DATA FOR THIS EXERCISE Start Marker

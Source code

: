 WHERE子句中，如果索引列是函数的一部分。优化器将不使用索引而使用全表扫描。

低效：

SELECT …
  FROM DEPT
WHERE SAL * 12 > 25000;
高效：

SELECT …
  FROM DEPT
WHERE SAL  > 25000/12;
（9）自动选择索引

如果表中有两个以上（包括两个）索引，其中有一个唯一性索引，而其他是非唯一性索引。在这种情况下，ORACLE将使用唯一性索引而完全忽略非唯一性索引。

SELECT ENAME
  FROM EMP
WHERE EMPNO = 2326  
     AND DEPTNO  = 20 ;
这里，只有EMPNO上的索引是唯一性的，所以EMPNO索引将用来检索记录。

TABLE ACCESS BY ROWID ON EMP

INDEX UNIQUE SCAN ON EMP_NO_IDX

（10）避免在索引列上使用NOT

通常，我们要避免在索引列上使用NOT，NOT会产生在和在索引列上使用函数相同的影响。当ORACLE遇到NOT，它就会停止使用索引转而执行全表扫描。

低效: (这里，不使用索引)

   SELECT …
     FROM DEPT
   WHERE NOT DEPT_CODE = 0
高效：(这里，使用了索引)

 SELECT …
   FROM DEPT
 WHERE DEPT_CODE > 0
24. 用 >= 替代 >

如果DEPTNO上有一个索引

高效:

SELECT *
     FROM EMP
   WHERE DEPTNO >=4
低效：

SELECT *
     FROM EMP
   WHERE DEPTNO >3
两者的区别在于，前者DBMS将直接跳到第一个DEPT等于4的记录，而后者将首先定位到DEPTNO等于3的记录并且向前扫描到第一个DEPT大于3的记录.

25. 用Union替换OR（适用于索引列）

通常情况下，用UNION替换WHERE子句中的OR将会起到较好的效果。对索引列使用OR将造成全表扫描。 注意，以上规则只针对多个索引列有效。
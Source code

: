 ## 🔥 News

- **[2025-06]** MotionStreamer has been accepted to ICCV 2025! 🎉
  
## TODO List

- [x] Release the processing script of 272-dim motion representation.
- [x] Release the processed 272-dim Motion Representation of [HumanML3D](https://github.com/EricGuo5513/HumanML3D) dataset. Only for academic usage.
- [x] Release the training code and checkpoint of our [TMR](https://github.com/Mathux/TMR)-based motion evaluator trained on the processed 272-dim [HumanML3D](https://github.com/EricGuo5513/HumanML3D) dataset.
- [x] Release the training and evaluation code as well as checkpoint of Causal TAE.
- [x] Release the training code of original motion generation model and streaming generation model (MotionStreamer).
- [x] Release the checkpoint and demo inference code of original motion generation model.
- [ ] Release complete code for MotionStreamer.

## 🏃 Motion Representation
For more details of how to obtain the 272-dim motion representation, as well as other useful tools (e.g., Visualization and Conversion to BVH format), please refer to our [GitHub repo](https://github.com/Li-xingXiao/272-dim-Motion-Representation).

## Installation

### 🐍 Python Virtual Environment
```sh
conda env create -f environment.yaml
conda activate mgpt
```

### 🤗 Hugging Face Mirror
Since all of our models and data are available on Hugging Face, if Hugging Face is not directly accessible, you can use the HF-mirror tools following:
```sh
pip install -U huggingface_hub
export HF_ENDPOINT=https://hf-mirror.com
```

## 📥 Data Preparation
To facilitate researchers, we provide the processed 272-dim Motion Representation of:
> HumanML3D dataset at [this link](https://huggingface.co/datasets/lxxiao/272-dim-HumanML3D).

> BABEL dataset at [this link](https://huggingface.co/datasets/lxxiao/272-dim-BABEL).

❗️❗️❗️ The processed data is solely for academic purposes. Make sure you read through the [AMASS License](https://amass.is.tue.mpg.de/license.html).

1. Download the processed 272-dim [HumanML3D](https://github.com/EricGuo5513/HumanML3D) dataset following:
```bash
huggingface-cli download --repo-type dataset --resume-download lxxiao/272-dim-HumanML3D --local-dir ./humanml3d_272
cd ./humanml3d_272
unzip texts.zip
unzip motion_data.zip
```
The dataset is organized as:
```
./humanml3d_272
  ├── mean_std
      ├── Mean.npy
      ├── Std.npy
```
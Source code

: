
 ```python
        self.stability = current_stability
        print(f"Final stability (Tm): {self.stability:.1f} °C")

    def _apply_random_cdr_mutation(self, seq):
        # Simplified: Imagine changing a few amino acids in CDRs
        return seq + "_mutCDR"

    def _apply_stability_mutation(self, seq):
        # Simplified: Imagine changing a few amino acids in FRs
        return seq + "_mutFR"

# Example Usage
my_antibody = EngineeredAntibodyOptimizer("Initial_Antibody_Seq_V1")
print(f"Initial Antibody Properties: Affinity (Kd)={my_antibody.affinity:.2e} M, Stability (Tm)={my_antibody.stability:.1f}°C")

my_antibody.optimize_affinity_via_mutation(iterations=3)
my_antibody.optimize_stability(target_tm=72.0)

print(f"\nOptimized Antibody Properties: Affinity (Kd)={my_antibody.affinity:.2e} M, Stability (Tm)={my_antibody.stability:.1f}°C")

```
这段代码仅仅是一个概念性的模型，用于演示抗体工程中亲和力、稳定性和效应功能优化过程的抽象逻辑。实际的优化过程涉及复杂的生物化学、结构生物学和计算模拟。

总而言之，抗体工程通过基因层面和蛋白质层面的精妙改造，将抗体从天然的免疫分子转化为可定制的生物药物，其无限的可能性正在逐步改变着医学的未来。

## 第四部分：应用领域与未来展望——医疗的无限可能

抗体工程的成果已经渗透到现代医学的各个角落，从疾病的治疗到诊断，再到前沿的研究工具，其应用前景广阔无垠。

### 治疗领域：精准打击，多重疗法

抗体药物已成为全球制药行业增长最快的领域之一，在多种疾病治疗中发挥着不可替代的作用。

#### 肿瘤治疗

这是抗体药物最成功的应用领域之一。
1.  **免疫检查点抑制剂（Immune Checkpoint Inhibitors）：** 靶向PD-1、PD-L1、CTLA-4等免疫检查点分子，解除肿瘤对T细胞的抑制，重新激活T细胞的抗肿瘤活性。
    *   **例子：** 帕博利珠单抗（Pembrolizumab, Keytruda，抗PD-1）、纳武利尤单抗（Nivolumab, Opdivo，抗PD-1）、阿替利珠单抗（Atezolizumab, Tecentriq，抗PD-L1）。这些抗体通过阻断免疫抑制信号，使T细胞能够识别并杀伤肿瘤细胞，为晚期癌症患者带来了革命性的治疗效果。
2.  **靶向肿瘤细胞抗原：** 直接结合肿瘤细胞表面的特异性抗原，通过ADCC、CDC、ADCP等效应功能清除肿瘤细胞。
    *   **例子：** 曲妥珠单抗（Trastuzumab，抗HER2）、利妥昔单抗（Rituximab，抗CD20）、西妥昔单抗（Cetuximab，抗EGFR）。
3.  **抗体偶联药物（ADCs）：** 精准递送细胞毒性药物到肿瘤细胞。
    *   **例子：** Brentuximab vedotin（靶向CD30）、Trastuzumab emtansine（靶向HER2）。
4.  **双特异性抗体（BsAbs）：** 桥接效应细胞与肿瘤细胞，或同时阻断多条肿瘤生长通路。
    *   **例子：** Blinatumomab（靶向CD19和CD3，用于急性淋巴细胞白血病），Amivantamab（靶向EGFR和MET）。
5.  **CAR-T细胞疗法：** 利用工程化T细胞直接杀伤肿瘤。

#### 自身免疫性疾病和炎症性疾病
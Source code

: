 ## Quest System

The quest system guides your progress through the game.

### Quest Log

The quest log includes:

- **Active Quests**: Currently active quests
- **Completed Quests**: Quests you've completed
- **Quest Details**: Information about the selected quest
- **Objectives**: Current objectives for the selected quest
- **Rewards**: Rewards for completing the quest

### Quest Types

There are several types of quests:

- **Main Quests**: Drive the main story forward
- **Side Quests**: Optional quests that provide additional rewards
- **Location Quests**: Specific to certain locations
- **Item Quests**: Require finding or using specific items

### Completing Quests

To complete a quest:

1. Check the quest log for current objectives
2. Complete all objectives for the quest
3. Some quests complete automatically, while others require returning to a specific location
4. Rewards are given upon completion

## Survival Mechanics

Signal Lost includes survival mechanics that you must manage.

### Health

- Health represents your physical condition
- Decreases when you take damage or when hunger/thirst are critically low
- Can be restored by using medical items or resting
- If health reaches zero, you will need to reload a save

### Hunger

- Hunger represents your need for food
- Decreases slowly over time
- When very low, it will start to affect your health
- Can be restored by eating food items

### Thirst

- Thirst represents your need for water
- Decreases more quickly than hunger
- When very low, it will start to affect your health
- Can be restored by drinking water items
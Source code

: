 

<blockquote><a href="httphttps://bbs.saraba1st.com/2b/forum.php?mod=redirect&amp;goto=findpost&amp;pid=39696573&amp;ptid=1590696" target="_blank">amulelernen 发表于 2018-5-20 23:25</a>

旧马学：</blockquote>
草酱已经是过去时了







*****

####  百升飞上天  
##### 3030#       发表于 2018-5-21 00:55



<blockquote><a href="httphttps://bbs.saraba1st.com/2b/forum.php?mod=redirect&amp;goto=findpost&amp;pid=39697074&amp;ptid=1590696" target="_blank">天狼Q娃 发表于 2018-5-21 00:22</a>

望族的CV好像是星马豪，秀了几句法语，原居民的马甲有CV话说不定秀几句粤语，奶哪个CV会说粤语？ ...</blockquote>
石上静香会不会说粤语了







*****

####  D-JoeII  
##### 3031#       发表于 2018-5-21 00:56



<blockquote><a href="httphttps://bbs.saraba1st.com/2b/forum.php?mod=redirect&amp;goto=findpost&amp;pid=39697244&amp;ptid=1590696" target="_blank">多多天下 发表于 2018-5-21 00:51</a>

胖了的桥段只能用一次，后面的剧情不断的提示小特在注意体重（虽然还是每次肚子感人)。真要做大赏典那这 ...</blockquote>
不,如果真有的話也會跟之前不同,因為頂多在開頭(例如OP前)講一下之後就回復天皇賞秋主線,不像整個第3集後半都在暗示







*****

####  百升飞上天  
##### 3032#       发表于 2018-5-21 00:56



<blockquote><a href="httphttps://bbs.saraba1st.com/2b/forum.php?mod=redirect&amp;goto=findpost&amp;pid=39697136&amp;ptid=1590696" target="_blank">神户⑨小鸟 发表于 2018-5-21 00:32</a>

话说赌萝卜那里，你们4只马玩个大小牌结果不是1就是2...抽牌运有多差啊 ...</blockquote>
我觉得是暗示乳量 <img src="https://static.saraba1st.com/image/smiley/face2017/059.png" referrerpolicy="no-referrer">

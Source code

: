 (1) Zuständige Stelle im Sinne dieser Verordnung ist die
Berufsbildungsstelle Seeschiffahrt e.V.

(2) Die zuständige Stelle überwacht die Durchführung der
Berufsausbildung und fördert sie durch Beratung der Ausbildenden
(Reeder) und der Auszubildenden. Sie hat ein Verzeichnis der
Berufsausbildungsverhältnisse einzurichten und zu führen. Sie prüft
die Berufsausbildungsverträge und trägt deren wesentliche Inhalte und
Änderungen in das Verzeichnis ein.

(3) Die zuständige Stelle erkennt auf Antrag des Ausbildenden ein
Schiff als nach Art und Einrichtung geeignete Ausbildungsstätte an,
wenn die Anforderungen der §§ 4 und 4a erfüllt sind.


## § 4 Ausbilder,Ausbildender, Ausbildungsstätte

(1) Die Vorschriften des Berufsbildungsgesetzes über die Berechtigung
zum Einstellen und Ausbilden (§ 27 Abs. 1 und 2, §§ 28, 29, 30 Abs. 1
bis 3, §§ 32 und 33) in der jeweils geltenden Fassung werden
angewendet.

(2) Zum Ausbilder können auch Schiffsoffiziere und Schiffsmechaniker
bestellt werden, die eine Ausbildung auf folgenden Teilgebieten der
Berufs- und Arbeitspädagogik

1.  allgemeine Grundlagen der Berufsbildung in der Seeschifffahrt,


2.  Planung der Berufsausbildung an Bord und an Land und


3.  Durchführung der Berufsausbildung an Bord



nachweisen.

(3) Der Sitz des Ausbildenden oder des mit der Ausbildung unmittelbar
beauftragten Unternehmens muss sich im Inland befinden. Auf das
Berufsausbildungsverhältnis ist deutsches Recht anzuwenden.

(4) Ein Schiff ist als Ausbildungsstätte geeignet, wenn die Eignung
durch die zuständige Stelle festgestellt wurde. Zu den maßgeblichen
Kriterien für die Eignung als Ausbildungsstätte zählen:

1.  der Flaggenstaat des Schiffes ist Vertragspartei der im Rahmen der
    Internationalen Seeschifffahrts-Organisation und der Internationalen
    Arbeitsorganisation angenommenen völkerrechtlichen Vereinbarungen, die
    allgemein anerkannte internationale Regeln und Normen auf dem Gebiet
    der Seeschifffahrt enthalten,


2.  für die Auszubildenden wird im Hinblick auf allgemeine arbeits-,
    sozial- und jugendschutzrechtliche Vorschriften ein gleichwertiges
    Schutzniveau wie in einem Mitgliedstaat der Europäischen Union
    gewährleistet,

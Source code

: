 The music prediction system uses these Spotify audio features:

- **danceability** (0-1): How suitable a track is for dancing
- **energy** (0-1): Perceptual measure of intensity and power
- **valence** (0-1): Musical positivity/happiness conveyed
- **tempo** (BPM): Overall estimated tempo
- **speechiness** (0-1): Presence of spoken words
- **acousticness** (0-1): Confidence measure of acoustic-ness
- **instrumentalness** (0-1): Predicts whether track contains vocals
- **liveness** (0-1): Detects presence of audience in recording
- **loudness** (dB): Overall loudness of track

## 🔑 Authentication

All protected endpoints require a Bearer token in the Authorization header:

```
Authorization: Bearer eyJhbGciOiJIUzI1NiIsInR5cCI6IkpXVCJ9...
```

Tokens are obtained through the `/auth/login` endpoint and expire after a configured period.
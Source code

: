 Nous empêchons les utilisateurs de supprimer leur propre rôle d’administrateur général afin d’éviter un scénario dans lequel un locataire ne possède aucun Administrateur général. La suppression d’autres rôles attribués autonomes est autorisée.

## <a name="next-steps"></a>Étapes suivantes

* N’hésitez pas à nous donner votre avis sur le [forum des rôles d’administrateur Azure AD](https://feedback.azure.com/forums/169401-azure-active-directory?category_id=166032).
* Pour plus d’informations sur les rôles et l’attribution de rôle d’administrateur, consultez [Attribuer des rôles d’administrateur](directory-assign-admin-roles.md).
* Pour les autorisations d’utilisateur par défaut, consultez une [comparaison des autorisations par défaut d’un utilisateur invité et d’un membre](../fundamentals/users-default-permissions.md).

DATA FOR THIS EXERCISE End Marker

:: YOUR ASSIGNMENT ::
Show each line of the material holding "MotionStreamer".

:: EXPECTED ANSWER ::
- **[2025-06]** MotionStreamer has been accepted to ICCV 2025! 🎉
- [x] Release the training code of original motion generation model and streaming generation model (MotionStreamer).
- [ ] Release complete code for MotionStreamer.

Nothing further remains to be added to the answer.